Experimental allergic encephalomyelitis (EAE), an animal model resembling multiple sclerosis (MS), is mediated by myelin antigen-specific CD4+ T cells secreting cytokines such as interferon-gamma (IFN-gamma), tumor necrosis factor-beta (TNF-beta), and the proinflammatory cytokine TNF-alpha-all associated with the T-helper-1 (Th1) T cell subset. Based on numerous similarities between MS and EAE, it has been postulated that Th1-like T cells are involved in the pathogenesis of MS. Production of proinflammatory cytokines such as IFN-gamma and, in particular, TNF-alpha/beta by autoreactive T cells is considered crucial for the initiation and amplification of inflammatory brain lesions and possibly also for direct myelin damage. In contrast, regulatory cytokines such as interleukin-4 (IL-4), IL-10, and IL-13, which are associated with the Th2-like phenotype, may play a role in the resolution of relapses. Although the human T cell response to myelin basic protein (MBP) is well characterized in terms of antigen specificity, HLA restriction, and T cell-receptor (TCR) usage, little is known about the cytokine pattern of these autoreactive T cells.

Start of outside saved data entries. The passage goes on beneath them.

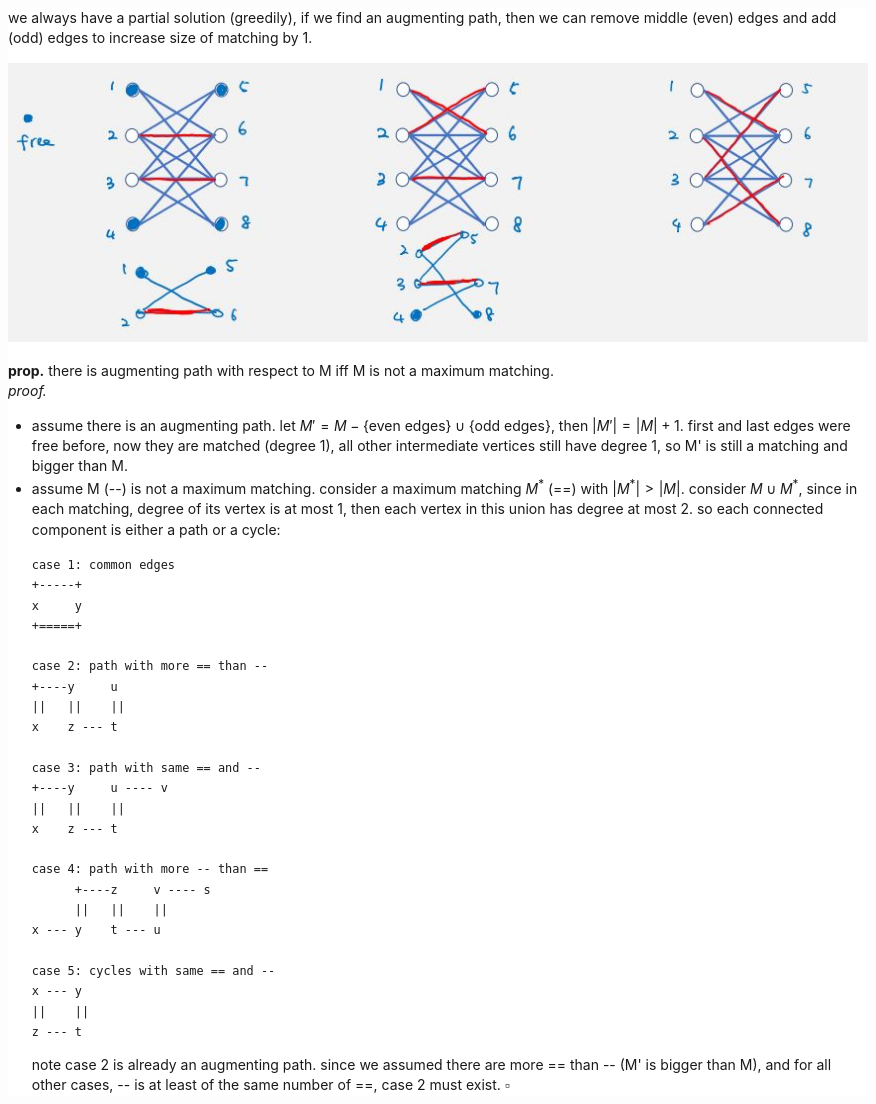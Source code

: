 we always have a partial solution (greedily), if we find an augmenting path, then we can remove middle (even) edges and add (odd) edges to increase size of matching by 1.

![img](assets/w10_1.JPG)

__prop.__ there is augmenting path with respect to M iff M is not a maximum matching.  
_proof._
* assume there is an augmenting path. let $M'=M-\{\text{even edges}\}\cup\{\text{odd edges}\}$, then $|M'|=|M|+1$. first and last edges were free before, now they are matched (degree 1), all other intermediate vertices still have degree 1, so M' is still a matching and bigger than M.
* assume M (--) is not a maximum matching. consider a maximum matching $M^*$ (==) with $|M^*|>|M|$. consider $M\cup M^*$, since in each matching, degree of its vertex is at most 1, then each vertex in this union has degree at most 2. so each connected component is either a path or a cycle:
  ```
  case 1: common edges
  +-----+
  x     y
  +=====+

  case 2: path with more == than --
  +----y     u
  ||   ||    ||
  x    z --- t

  case 3: path with same == and --
  +----y     u ---- v
  ||   ||    ||
  x    z --- t

  case 4: path with more -- than ==
        +----z     v ---- s
        ||   ||    ||
  x --- y    t --- u

  case 5: cycles with same == and --
  x --- y
  ||    ||
  z --- t
  ```
  note case 2 is already an augmenting path. since we assumed there are more == than -- (M' is bigger than M), and for all other cases, -- is at least of the same number of ==, case 2 must exist. $\square$
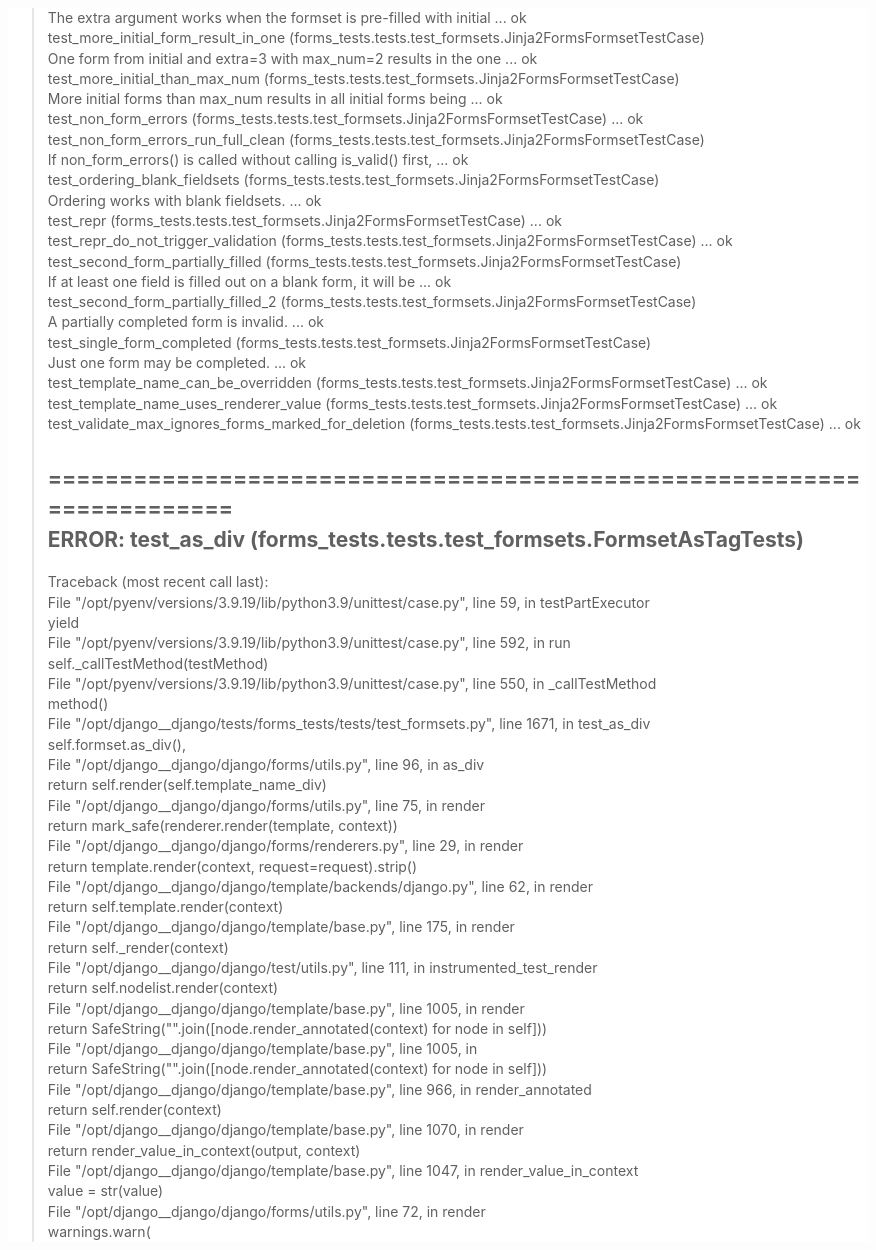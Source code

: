 > The extra argument works when the formset is pre-filled with initial ... ok  
> test_more_initial_form_result_in_one (forms_tests.tests.test_formsets.Jinja2FormsFormsetTestCase)  
> One form from initial and extra=3 with max_num=2 results in the one ... ok  
> test_more_initial_than_max_num (forms_tests.tests.test_formsets.Jinja2FormsFormsetTestCase)  
> More initial forms than max_num results in all initial forms being ... ok  
> test_non_form_errors (forms_tests.tests.test_formsets.Jinja2FormsFormsetTestCase) ... ok  
> test_non_form_errors_run_full_clean (forms_tests.tests.test_formsets.Jinja2FormsFormsetTestCase)  
> If non_form_errors() is called without calling is_valid() first, ... ok  
> test_ordering_blank_fieldsets (forms_tests.tests.test_formsets.Jinja2FormsFormsetTestCase)  
> Ordering works with blank fieldsets. ... ok  
> test_repr (forms_tests.tests.test_formsets.Jinja2FormsFormsetTestCase) ... ok  
> test_repr_do_not_trigger_validation (forms_tests.tests.test_formsets.Jinja2FormsFormsetTestCase) ... ok  
> test_second_form_partially_filled (forms_tests.tests.test_formsets.Jinja2FormsFormsetTestCase)  
> If at least one field is filled out on a blank form, it will be ... ok  
> test_second_form_partially_filled_2 (forms_tests.tests.test_formsets.Jinja2FormsFormsetTestCase)  
> A partially completed form is invalid. ... ok  
> test_single_form_completed (forms_tests.tests.test_formsets.Jinja2FormsFormsetTestCase)  
> Just one form may be completed. ... ok  
> test_template_name_can_be_overridden (forms_tests.tests.test_formsets.Jinja2FormsFormsetTestCase) ... ok  
> test_template_name_uses_renderer_value (forms_tests.tests.test_formsets.Jinja2FormsFormsetTestCase) ... ok  
> test_validate_max_ignores_forms_marked_for_deletion (forms_tests.tests.test_formsets.Jinja2FormsFormsetTestCase) ... ok  
>   
> ======================================================================  
> ERROR: test_as_div (forms_tests.tests.test_formsets.FormsetAsTagTests)  
> ----------------------------------------------------------------------  
> Traceback (most recent call last):  
>   File "/opt/pyenv/versions/3.9.19/lib/python3.9/unittest/case.py", line 59, in testPartExecutor  
>     yield  
>   File "/opt/pyenv/versions/3.9.19/lib/python3.9/unittest/case.py", line 592, in run  
>     self._callTestMethod(testMethod)  
>   File "/opt/pyenv/versions/3.9.19/lib/python3.9/unittest/case.py", line 550, in _callTestMethod  
>     method()  
>   File "/opt/django__django/tests/forms_tests/tests/test_formsets.py", line 1671, in test_as_div  
>     self.formset.as_div(),  
>   File "/opt/django__django/django/forms/utils.py", line 96, in as_div  
>     return self.render(self.template_name_div)  
>   File "/opt/django__django/django/forms/utils.py", line 75, in render  
>     return mark_safe(renderer.render(template, context))  
>   File "/opt/django__django/django/forms/renderers.py", line 29, in render  
>     return template.render(context, request=request).strip()  
>   File "/opt/django__django/django/template/backends/django.py", line 62, in render  
>     return self.template.render(context)  
>   File "/opt/django__django/django/template/base.py", line 175, in render  
>     return self._render(context)  
>   File "/opt/django__django/django/test/utils.py", line 111, in instrumented_test_render  
>     return self.nodelist.render(context)  
>   File "/opt/django__django/django/template/base.py", line 1005, in render  
>     return SafeString("".join([node.render_annotated(context) for node in self]))  
>   File "/opt/django__django/django/template/base.py", line 1005, in <listcomp>  
>     return SafeString("".join([node.render_annotated(context) for node in self]))  
>   File "/opt/django__django/django/template/base.py", line 966, in render_annotated  
>     return self.render(context)  
>   File "/opt/django__django/django/template/base.py", line 1070, in render  
>     return render_value_in_context(output, context)  
>   File "/opt/django__django/django/template/base.py", line 1047, in render_value_in_context  
>     value = str(value)  
>   File "/opt/django__django/django/forms/utils.py", line 72, in render  
>     warnings.warn(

To gain such information, conditions for studying cytokine secretion by human autoreactive T cell clones (TCC) were established. The cytokine secretion profile of human autoreactive CD4+ TCC, specific for myelin basic protein peptide (83-89) [MBP(83-99)], a candidate autoantigen in MS, was investigated. Our results show that TCC cytokine production in long-term culture was stable. In addition, the correlation of various cytokines within specific TCC revealed differences compared to murine T cells. The comparison of 30 human MBP (83-99)-specific TCC demonstrated heterogeneity in cytokine secretion, with a continuum between Th1- and Th2-like cells rather than distinct Th1 or Th2 subsets. These data are important for further investigation of the potential role of cytokines in the inflammatory process of MS, and provide a powerful tool to investigate therapeutic interventions with respect to their influence on cytokine secretion of autoreactive T cells.